Mechanism of propylamine-transfer reactions. Kinetic and inhibition studies on spermidine synthase from Escherichia coli.

Spermidine synthase (EC 2.5.1.16) purified from Escherichia coli has been subjected to a kinetic analysis including initial velocity and substrate analogs inhibition studies. Evidence is reported for a ping-pong mechanism, indicating that a propylaminated form of the enzyme is an obligatory intermediate in the reaction mechanism. S-Adenosyl(5')-3-methylthiopropylamine exerts a competitive substrate inhibition by combining with the improper stable enzyme form, while putrescine does not show any inhibitory effect. In order to investigate the substrate binding sites, new sulfonium-deaminated analogs of S-adenosyl(5')-3-methylthiopropylamine have been synthesized and assayed as substrates and as inhibitors of the reaction.

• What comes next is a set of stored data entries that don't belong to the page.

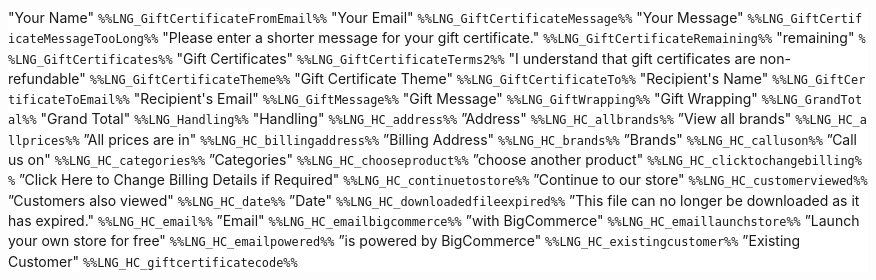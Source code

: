 <TD>"Your Name"</td></tr>
<TR><TD><CODE>%%LNG_GiftCertificateFromEmail%%</code></TD>
<TD>"Your Email"</td></tr>
<TR><TD><CODE>%%LNG_GiftCertificateMessage%%</code></TD>
<TD>"Your Message"</td></tr>
<TR><TD><CODE>%%LNG_GiftCertificateMessageTooLong%%</code></TD>
<TD>"Please enter a shorter message for your gift certificate."</td></tr>
<TR><TD><CODE>%%LNG_GiftCertificateRemaining%%</code></TD>
<TD>"remaining"</td></tr>
<TR><td><code>%%LNG_GiftCertificates%%</code></TD>
<TD>"Gift Certificates"</td></tr>
<TR><TD><CODE>%%LNG_GiftCertificateTerms2%%</code></TD>
<TD>"I understand that gift certificates are non-refundable"</td></tr>
<TR><TD><CODE>%%LNG_GiftCertificateTheme%%</code></TD>
<TD>"Gift Certificate Theme"</td></tr>
<TR><TD><CODE>%%LNG_GiftCertificateTo%%</code></TD>
<TD>"Recipient's Name"</td></tr>
<TR><TD><CODE>%%LNG_GiftCertificateToEmail%%</code></TD>
<TD>"Recipient's Email"</td></tr>
<TR><TD><CODE>%%LNG_GiftMessage%%</code></TD>
<TD>"Gift Message"</td></tr>
<TR><td><code>%%LNG_GiftWrapping%%</code></TD>
<TD>"Gift Wrapping"</td></tr>
<TR><TD><CODE>%%LNG_GrandTotal%%</code></TD>
<TD>"Grand Total"</td></tr>
<TR><TD><CODE>%%LNG_Handling%%</code></TD>
<TD>"Handling"</td></tr>
<TR><TD><CODE>%%LNG_HC_address%%</code></TD>
<TD>”Address"</td></tr>
<TR><TD><CODE>%%LNG_HC_allbrands%%</code></TD>
<TD>”View all brands"</td></tr>
<TR><TD><CODE>%%LNG_HC_allprices%%</code></TD>
<TD>”All prices are in"</td></tr>
<TR><TD><CODE>%%LNG_HC_billingaddress%%</code></TD>
<TD>”Billing Address"</td></tr>
<TR><TD><CODE>%%LNG_HC_brands%%</code></TD>
<TD>”Brands"</td></tr>
<TR><TD><CODE>%%LNG_HC_calluson%%</code></TD>
<TD>”Call us on"</td></tr>
<TR><TD><CODE>%%LNG_HC_categories%%</code></TD>
<TD>”Categories"</td></tr>
<TR><TD><CODE>%%LNG_HC_chooseproduct%%</code></TD>
<TD>”choose another product"</td></tr>
<TR><TD><CODE>%%LNG_HC_clicktochangebilling%%</code></TD>
<TD>”Click Here to Change Billing Details if Required"</td></tr>
<TR><TD><CODE>%%LNG_HC_continuetostore%%</code></TD>
<TD>”Continue to our store"</td></tr>
<TR><TD><CODE>%%LNG_HC_customerviewed%%</code></TD>
<TD>”Customers also viewed"</td></tr>
<TR><TD><CODE>%%LNG_HC_date%%</code></TD>
<TD>”Date"</td></tr>
<TR><TD><CODE>%%LNG_HC_downloadedfileexpired%%</code></TD>
<TD>”This file can no longer be downloaded as it has expired."</td></tr>
<TR><TD><CODE>%%LNG_HC_email%%</code></TD>
<TD>”Email"</td></tr>
<TR><TD><CODE>%%LNG_HC_emailbigcommerce%%</code></TD>
<TD>”with BigCommerce"</td></tr>
<TR><TD><CODE>%%LNG_HC_emaillaunchstore%%</code></TD>
<TD>”Launch your own store for free"</td></tr>
<TR><TD><CODE>%%LNG_HC_emailpowered%%</code></TD>
<TD>”is powered by BigCommerce"</td></tr>
<TR><TD><CODE>%%LNG_HC_existingcustomer%%</code></TD>
<TD>”Existing Customer"</td></tr>
<TR><TD><CODE>%%LNG_HC_giftcertificatecode%%</code></TD>
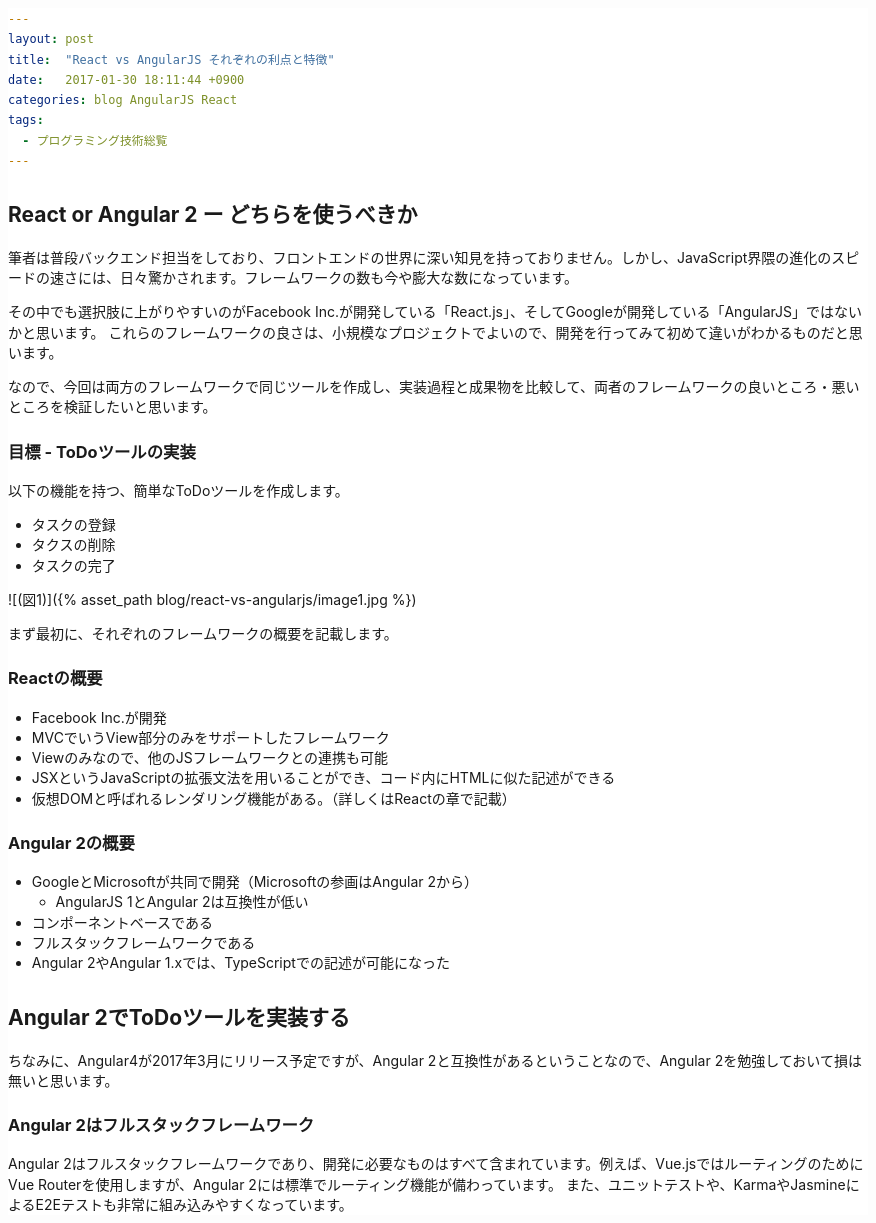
 ```yaml
---
layout: post
title:  "React vs AngularJS それぞれの利点と特徴"
date:   2017-01-30 18:11:44 +0900
categories: blog AngularJS React
tags:
  - プログラミング技術総覧
---
```

## React or Angular 2 ー どちらを使うべきか

筆者は普段バックエンド担当をしており、フロントエンドの世界に深い知見を持っておりません。しかし、JavaScript界隈の進化のスピードの速さには、日々驚かされます。フレームワークの数も今や膨大な数になっています。

その中でも選択肢に上がりやすいのがFacebook Inc.が開発している「React.js」、そしてGoogleが開発している「AngularJS」ではないかと思います。
これらのフレームワークの良さは、小規模なプロジェクトでよいので、開発を行ってみて初めて違いがわかるものだと思います。

なので、今回は両方のフレームワークで同じツールを作成し、実装過程と成果物を比較して、両者のフレームワークの良いところ・悪いところを検証したいと思います。

### 目標 - ToDoツールの実装

以下の機能を持つ、簡単なToDoツールを作成します。

* タスクの登録
* タクスの削除
* タスクの完了

![(図1)]({% asset_path blog/react-vs-angularjs/image1.jpg %})

まず最初に、それぞれのフレームワークの概要を記載します。

### Reactの概要

* Facebook Inc.が開発
* MVCでいうView部分のみをサポートしたフレームワーク
* Viewのみなので、他のJSフレームワークとの連携も可能
* JSXというJavaScriptの拡張文法を用いることができ、コード内にHTMLに似た記述ができる
* 仮想DOMと呼ばれるレンダリング機能がある。（詳しくはReactの章で記載）

### Angular 2の概要

* GoogleとMicrosoftが共同で開発（Microsoftの参画はAngular 2から）
	* AngularJS 1とAngular 2は互換性が低い
* コンポーネントベースである
* フルスタックフレームワークである
* Angular 2やAngular 1.xでは、TypeScriptでの記述が可能になった

## Angular 2でToDoツールを実装する
ちなみに、Angular4が2017年3月にリリース予定ですが、Angular 2と互換性があるということなので、Angular 2を勉強しておいて損は無いと思います。

### Angular 2はフルスタックフレームワーク
Angular 2はフルスタックフレームワークであり、開発に必要なものはすべて含まれています。例えば、Vue.jsではルーティングのためにVue Routerを使用しますが、Angular 2には標準でルーティング機能が備わっています。
また、ユニットテストや、KarmaやJasmineによるE2Eテストも非常に組み込みやすくなっています。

The replacement of the amino group of adenine, or propylamine moiety of the sulfonium compound by the hydroxyl group, or both, resulted in a complete loss of activity as substrate. On the other hand, the deaminated analogs exert a competitive inhibition with respect to putrescine. On the basis of these results and in analogy with methyltransfer reactions, three recognition sites for S-adenosyl(5')-3-methylthiopropylamine on propylamine transfer enzymes are proposed.